● **Problem statement**
Where a line of the data below has the string "label", copy that line.

● **Task input**
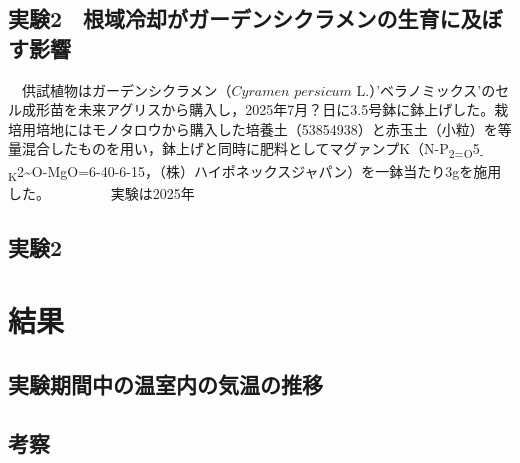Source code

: \documentclass[
  japanese,
  11pt,
  letterpaper,
  DIV=11,
  numbers=noendperiod]{scrartcl}
\begin{document}
\begin{table}[H]

\caption{\label{tbl-well_setting}貯水槽への井戸水の注水開始・停止温度と空気ポンプの作動状況}


\end{table}%

\subsection{実験2　根域冷却がガーデンシクラメンの生育に及ぼす影響}\label{ux5b9fux9a132-ux6839ux57dfux51b7ux5374ux304cux30acux30fcux30c7ux30f3ux30b7ux30afux30e9ux30e1ux30f3ux306eux751fux80b2ux306bux53caux307cux3059ux5f71ux97ff}

　供試植物はガーデンシクラメン（\(Cyramen\) \(persicum\)
L.）'ベラノミックス'のセル成形苗を未来アグリスから購入し，2025年7月？日に3.5号鉢に鉢上げした。栽培用培地にはモノタロウから購入した培養土（53854938）と赤玉土（小粒）を等量混合したものを用い，鉢上げと同時に肥料としてマグァンプK（N-P\textsubscript{2=O}5\textsubscript{-K}2\textasciitilde O-MgO=6-40-6-15，（株）ハイポネックスジャパン）を一鉢当たり3gを施用した。
　 　 　 実験は2025年

\subsection{実験2}\label{ux5b9fux9a132}

\section{結果}\label{ux7d50ux679c}

\subsection{実験期間中の温室内の気温の推移}\label{ux5b9fux9a13ux671fux9593ux4e2dux306eux6e29ux5ba4ux5185ux306eux6c17ux6e29ux306eux63a8ux79fb}

\subsection{考察}\label{ux8003ux5bdf}
\end{document}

● **Written answer**
\caption{\label{tbl-well_setting}貯水槽への井戸水の注水開始・停止温度と空気ポンプの作動状況}
\subsection{実験2　根域冷却がガーデンシクラメンの生育に及ぼす影響}\label{ux5b9fux9a132-ux6839ux57dfux51b7ux5374ux304cux30acux30fcux30c7ux30f3ux30b7ux30afux30e9ux30e1ux30f3ux306eux751fux80b2ux306bux53caux307cux3059ux5f71ux97ff}
\subsection{実験2}\label{ux5b9fux9a132}
\section{結果}\label{ux7d50ux679c}
\subsection{実験期間中の温室内の気温の推移}\label{ux5b9fux9a13ux671fux9593ux4e2dux306eux6e29ux5ba4ux5185ux306eux6c17ux6e29ux306eux63a8ux79fb}
\subsection{考察}\label{ux8003ux5bdf}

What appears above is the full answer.